The Scourge of Ransomware
What is Ransomware?
Ransomware operates by encrypting ﬁles on the infected computer and then demanding a bitcoin ransom in return for the decryption key. Attacks can exploit a broad spectrum of vulnerabilities – although phishing is possibly the most common – enticing a user to click on an innocent-looking email attachment, which then drops a deadly payload on the endpoint.
I recently heard from a VAR, the sad story of a company that had to shut its doors because of a ransomware attack. The company was on the verge of delivering on what was possibly the biggest order they’d received when they were infected. All the critical data on their endpoints became inaccessible making their ability to deliver to their customer, a virtual impossibility. The ransom being demanded was so high, the amount was worth more than the company itself! They had no choice but to simply shut shop.
A few chilling ransomware news:
- Despite its rise to become a top threat to businesses in 2016, one out of 3 SMBs have no idea what ransomware is.
- Total ransomware climbed about 128% this last quarter over the same time the previous year.
- A single ransomware network appears to have chalked up over USD 100 million in payments just during the first half of this year!
- Healthcare and Manufacturing companies seem to be the hot targets primarily due to their reliance on legacy systems combined with weak security – although nobody is really immune.
Ransomware attacks can potentially be more damaging than classic breaches which result in stolen bank accounts or credit card information. Many such losses are recoverable soon after the breach has been discovered, but business plans and product designs that are a company’s crown jewels can be irreplaceable.
In almost all cases, the infected computer is a user’s laptop or workstation. So, any data stored on local disks, file shares, and mapped network drives are vulnerable. Enterprise File Sync and Share solutions also become vulnerable due to the replicative nature of their work. Since ransomware deletes the original files and replaces them with their encrypted versions, EFSS solutions faithfully replicate these changes in their repositories as well. While EFSS solutions may have some file versioning capabilities, they don’t usually have an option to perform a bulk restore.

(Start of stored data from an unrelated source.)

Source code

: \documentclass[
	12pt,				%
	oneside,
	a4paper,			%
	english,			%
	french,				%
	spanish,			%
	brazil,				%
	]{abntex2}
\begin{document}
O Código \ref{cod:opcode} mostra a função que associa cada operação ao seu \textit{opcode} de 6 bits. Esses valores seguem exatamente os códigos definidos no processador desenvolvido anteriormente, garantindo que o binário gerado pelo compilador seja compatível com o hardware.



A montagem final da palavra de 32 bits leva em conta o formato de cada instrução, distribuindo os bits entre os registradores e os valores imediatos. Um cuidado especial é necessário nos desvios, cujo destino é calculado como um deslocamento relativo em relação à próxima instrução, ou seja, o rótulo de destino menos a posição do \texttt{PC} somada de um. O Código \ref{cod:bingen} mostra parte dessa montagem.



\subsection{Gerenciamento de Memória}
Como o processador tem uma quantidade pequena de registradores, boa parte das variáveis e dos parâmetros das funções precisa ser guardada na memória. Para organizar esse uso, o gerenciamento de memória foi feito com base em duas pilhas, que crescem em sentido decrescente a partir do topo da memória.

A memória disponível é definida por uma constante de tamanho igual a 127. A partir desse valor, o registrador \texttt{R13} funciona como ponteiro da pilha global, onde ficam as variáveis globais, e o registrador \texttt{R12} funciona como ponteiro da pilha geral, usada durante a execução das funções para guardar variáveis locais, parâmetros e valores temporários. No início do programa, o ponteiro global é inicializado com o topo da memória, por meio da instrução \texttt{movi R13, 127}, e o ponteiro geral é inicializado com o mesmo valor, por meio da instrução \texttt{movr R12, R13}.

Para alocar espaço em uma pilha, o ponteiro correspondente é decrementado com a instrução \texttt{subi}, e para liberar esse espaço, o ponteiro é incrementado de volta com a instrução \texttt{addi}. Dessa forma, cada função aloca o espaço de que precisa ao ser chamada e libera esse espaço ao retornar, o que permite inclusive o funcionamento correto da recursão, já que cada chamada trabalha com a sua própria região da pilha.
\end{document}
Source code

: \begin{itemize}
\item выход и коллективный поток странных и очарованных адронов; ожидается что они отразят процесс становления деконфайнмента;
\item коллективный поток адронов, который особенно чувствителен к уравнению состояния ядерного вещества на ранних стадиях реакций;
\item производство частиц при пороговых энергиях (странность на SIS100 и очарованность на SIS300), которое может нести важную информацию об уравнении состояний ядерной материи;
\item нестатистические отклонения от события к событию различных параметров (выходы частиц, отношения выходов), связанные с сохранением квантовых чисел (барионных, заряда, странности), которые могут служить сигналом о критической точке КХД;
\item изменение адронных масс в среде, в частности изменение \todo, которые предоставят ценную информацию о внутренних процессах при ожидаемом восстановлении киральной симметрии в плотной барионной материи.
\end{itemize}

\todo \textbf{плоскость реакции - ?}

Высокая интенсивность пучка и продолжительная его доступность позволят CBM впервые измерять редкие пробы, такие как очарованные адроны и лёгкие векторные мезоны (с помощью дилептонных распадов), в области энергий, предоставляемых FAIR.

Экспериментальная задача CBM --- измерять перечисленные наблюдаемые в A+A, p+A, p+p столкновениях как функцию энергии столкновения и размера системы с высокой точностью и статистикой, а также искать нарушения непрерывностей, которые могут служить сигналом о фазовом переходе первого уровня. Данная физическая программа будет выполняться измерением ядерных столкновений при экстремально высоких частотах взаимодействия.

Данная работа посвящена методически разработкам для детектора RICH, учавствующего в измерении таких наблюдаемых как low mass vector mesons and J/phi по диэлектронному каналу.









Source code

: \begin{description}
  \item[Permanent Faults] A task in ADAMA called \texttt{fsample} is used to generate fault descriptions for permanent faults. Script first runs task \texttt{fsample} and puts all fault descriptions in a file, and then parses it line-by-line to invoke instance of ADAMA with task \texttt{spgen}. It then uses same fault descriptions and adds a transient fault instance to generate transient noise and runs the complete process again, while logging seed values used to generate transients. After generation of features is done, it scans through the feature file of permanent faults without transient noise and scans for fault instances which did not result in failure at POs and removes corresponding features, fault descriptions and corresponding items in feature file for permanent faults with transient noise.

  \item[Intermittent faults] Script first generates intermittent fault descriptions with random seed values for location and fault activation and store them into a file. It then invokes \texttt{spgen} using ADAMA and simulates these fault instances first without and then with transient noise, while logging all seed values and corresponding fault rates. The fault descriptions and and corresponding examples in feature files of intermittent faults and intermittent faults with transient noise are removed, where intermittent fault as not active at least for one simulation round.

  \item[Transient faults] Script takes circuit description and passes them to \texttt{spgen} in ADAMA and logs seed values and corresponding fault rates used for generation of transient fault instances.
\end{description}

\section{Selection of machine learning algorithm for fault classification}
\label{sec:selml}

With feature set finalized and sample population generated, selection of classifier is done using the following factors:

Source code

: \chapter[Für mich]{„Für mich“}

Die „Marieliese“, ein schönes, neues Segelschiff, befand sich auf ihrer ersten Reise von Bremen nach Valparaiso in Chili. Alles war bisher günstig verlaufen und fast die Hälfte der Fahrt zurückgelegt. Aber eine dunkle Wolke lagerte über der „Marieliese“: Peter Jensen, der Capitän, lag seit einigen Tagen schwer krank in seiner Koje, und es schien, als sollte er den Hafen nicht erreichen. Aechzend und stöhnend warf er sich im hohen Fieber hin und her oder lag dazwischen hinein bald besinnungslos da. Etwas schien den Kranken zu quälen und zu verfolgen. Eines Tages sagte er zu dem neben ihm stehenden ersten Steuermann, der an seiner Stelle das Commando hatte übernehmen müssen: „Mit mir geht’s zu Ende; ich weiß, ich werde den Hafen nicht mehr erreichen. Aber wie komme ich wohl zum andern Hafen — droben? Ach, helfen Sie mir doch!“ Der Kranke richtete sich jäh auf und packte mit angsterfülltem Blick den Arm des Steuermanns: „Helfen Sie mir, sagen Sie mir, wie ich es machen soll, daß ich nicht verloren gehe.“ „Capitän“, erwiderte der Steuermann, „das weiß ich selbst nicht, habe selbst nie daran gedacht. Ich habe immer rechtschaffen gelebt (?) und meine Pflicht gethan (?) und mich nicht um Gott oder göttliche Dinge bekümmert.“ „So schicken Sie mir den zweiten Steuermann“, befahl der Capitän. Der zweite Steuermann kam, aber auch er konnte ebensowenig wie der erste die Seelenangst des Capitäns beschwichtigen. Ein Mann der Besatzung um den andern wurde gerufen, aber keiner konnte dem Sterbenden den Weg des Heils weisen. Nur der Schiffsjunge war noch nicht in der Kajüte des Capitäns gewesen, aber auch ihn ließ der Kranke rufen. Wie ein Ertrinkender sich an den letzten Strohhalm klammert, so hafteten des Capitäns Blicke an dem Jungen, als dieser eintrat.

Sadly, existing anti-malware solutions cannot be relied upon to detect and stop all ransomware. The rapid and quick-moving malware underground ensures that anti-malware vendors are always playing catch-up.
Educating users on how to identify possible payloads and avoid them, would seem to be the best approach against ransomware – after all, prevention is better than a cure. While this can be effective, the reality is that the ransomware authors have to bypass a defense just once to do their dirty deed, and they constantly change tactics in order to do so. Even the best prepared amongst us can get outwitted at some point or another.
Experience tells us that the best defense against Ransomware is a data backup. Without a backup, years of stored data could be lost. Even without ransomware, the costs from data loss, theft, and hard drive crash – not to mention legal and disclosure costs related to such data loss – should build a compelling case for endpoint backups.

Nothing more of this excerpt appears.